Supplied information:
========================================================================

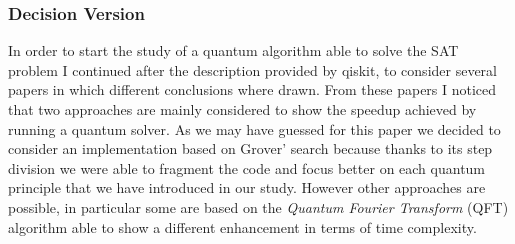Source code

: \documentclass[english]{article}
\begin{document}
			\subsubsection{Decision Version}
			\label{sec:quantumDecisionVersion}
				In order to start the study of a quantum algorithm able to solve the SAT problem I continued after the description provided by qiskit, to consider several papers in which different conclusions where drawn. From these papers I noticed that two approaches are mainly considered to show the speedup achieved by running a quantum solver. As we may have guessed for this paper we decided to consider an implementation based on Grover' search because thanks to its step division we were able to fragment the code and focus better on each quantum principle that we have introduced in our study. However other approaches are possible, in particular some are based on the \emph{Quantum Fourier Transform} (QFT) algorithm able to show a different enhancement in terms of time complexity. \\
				
\end{document}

========================================================================

What you need to do: Nothing but the pictures should be left out when the listing is repeated exactly.

Answer space:
Source code

: \documentclass[english]{article}
\begin{document}
			\subsubsection{Decision Version}
			\label{sec:quantumDecisionVersion}
				In order to start the study of a quantum algorithm able to solve the SAT problem I continued after the description provided by qiskit, to consider several papers in which different conclusions where drawn. From these papers I noticed that two approaches are mainly considered to show the speedup achieved by running a quantum solver. As we may have guessed for this paper we decided to consider an implementation based on Grover' search because thanks to its step division we were able to fragment the code and focus better on each quantum principle that we have introduced in our study. However other approaches are possible, in particular some are based on the \emph{Quantum Fourier Transform} (QFT) algorithm able to show a different enhancement in terms of time complexity. \\
				
\end{document}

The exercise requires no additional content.